> Records supplied:
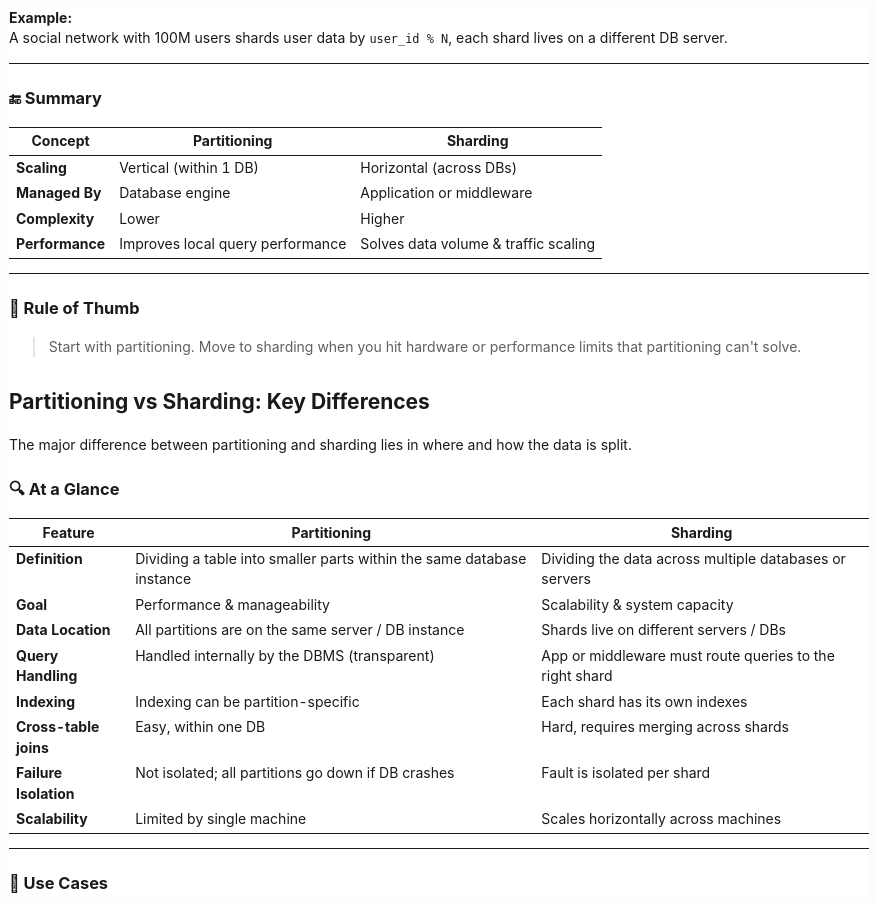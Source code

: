 **Example:**  
A social network with 100M users shards user data by `user_id % N`, each shard lives on a different DB server.

---

### 🔚 Summary

| Concept        | Partitioning                  | Sharding                        |
|----------------|------------------------------|---------------------------------|
| **Scaling**    | Vertical (within 1 DB)       | Horizontal (across DBs)         |
| **Managed By** | Database engine              | Application or middleware       |
| **Complexity** | Lower                        | Higher                          |
| **Performance**| Improves local query performance | Solves data volume & traffic scaling |

---

### 🚀 Rule of Thumb

> Start with partitioning. Move to sharding when you hit hardware or performance limits that partitioning can't solve.



## Partitioning vs Sharding: Key Differences

The major difference between partitioning and sharding lies in where and how the data is split.

### 🔍 At a Glance

| Feature            | Partitioning                                                                 | Sharding                                                      |
|--------------------|------------------------------------------------------------------------------|---------------------------------------------------------------|
| **Definition**     | Dividing a table into smaller parts within the same database instance         | Dividing the data across multiple databases or servers         |
| **Goal**           | Performance & manageability                                                  | Scalability & system capacity                                 |
| **Data Location**  | All partitions are on the same server / DB instance                          | Shards live on different servers / DBs                        |
| **Query Handling** | Handled internally by the DBMS (transparent)                                 | App or middleware must route queries to the right shard        |
| **Indexing**       | Indexing can be partition-specific                                           | Each shard has its own indexes                                |
| **Cross-table joins** | Easy, within one DB                                                       | Hard, requires merging across shards                          |
| **Failure Isolation** | Not isolated; all partitions go down if DB crashes                        | Fault is isolated per shard                                   |
| **Scalability**    | Limited by single machine                                                    | Scales horizontally across machines                           |

---

### 🎯 Use Cases
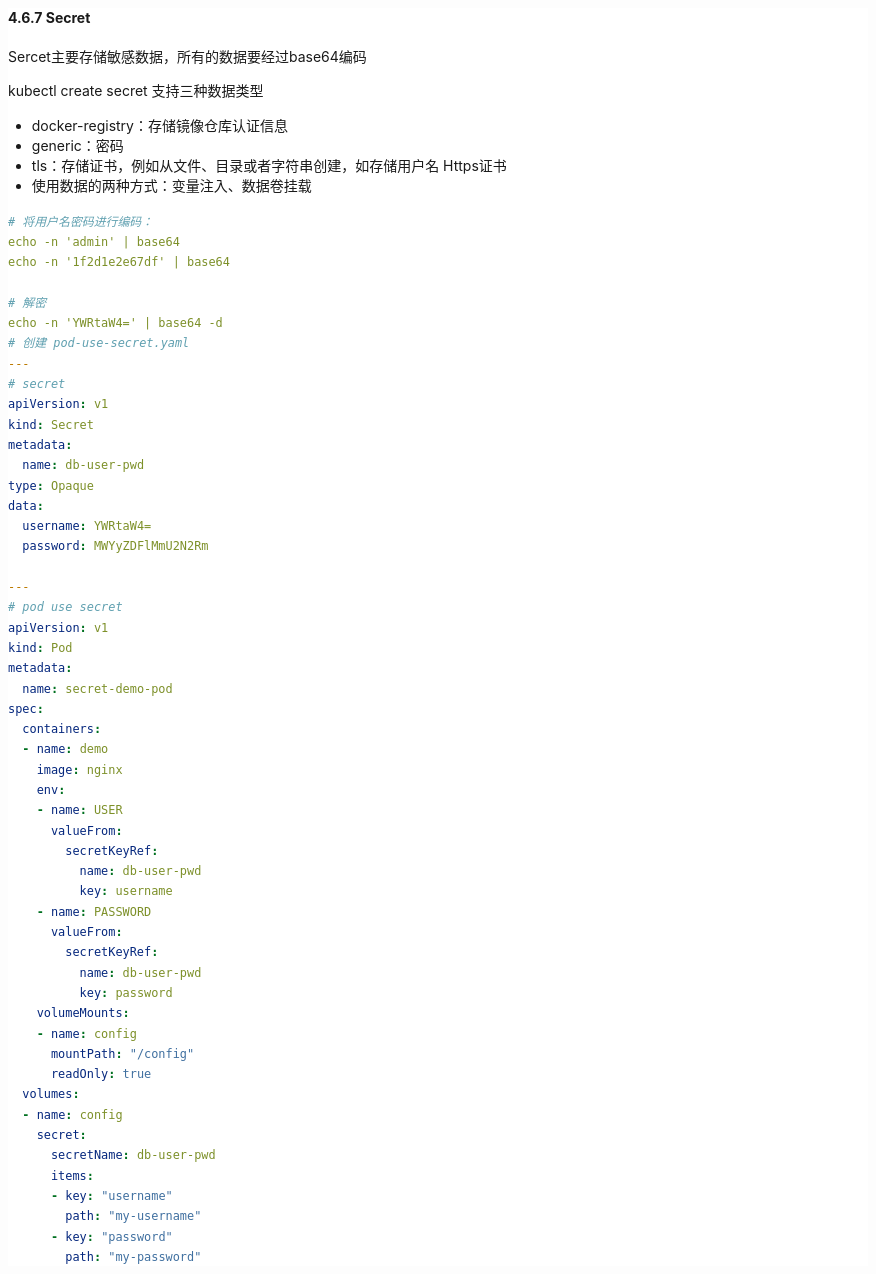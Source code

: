 #### 4.6.7 Secret

Sercet主要存储敏感数据，所有的数据要经过base64编码

kubectl create secret 支持三种数据类型

- docker-registry：存储镜像仓库认证信息
- generic：密码
- tls：存储证书，例如从文件、目录或者字符串创建，如存储用户名 Https证书
- 使用数据的两种方式：变量注入、数据卷挂载

```yaml
# 将用户名密码进行编码：
echo -n 'admin' | base64
echo -n '1f2d1e2e67df' | base64

# 解密
echo -n 'YWRtaW4=' | base64 -d
# 创建 pod-use-secret.yaml
---
# secret
apiVersion: v1
kind: Secret
metadata:
  name: db-user-pwd
type: Opaque
data:
  username: YWRtaW4=
  password: MWYyZDFlMmU2N2Rm

---
# pod use secret
apiVersion: v1
kind: Pod
metadata:
  name: secret-demo-pod
spec:
  containers:
  - name: demo
    image: nginx
    env:
    - name: USER
      valueFrom:
        secretKeyRef:
          name: db-user-pwd
          key: username
    - name: PASSWORD
      valueFrom:
        secretKeyRef:
          name: db-user-pwd
          key: password
    volumeMounts:
    - name: config
      mountPath: "/config"
      readOnly: true
  volumes:
  - name: config
    secret:
      secretName: db-user-pwd
      items:
      - key: "username"
        path: "my-username"
      - key: "password"
        path: "my-password"

```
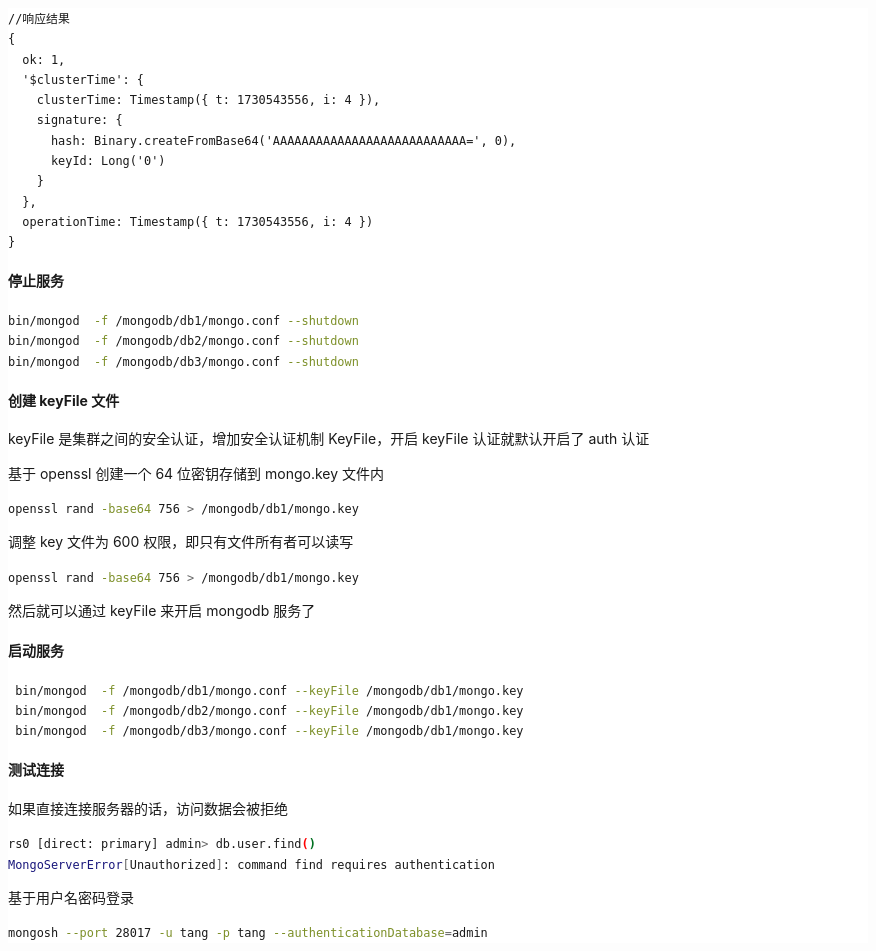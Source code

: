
 ```mongodb
//响应结果
{
  ok: 1,
  '$clusterTime': {
    clusterTime: Timestamp({ t: 1730543556, i: 4 }),
    signature: {
      hash: Binary.createFromBase64('AAAAAAAAAAAAAAAAAAAAAAAAAAA=', 0),
      keyId: Long('0')
    }
  },
  operationTime: Timestamp({ t: 1730543556, i: 4 })
}

```

#### 停止服务

```bash
bin/mongod  -f /mongodb/db1/mongo.conf --shutdown
bin/mongod  -f /mongodb/db2/mongo.conf --shutdown
bin/mongod  -f /mongodb/db3/mongo.conf --shutdown

```

#### 创建 keyFile 文件

keyFile 是集群之间的安全认证，增加安全认证机制 KeyFile，开启 keyFile 认证就默认开启了 auth 认证

基于 openssl 创建一个 64 位密钥存储到 mongo.key 文件内

```bash
openssl rand -base64 756 > /mongodb/db1/mongo.key
```

调整 key 文件为 600 权限，即只有文件所有者可以读写

```bash
openssl rand -base64 756 > /mongodb/db1/mongo.key
```

然后就可以通过 keyFile 来开启 mongodb 服务了

#### 启动服务

```bash
 bin/mongod  -f /mongodb/db1/mongo.conf --keyFile /mongodb/db1/mongo.key
 bin/mongod  -f /mongodb/db2/mongo.conf --keyFile /mongodb/db1/mongo.key
 bin/mongod  -f /mongodb/db3/mongo.conf --keyFile /mongodb/db1/mongo.key
```

#### 测试连接

如果直接连接服务器的话，访问数据会被拒绝

```bash
rs0 [direct: primary] admin> db.user.find()
MongoServerError[Unauthorized]: command find requires authentication

```

基于用户名密码登录

```bash
mongosh --port 28017 -u tang -p tang --authenticationDatabase=admin
```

> Exercise goal: Using the records above, pull out each line where the word "requires" occurs.

> Answer:
| **Cross-table joins** | Easy, within one DB                                                       | Hard, requires merging across shards                          |
MongoServerError[Unauthorized]: command find requires authentication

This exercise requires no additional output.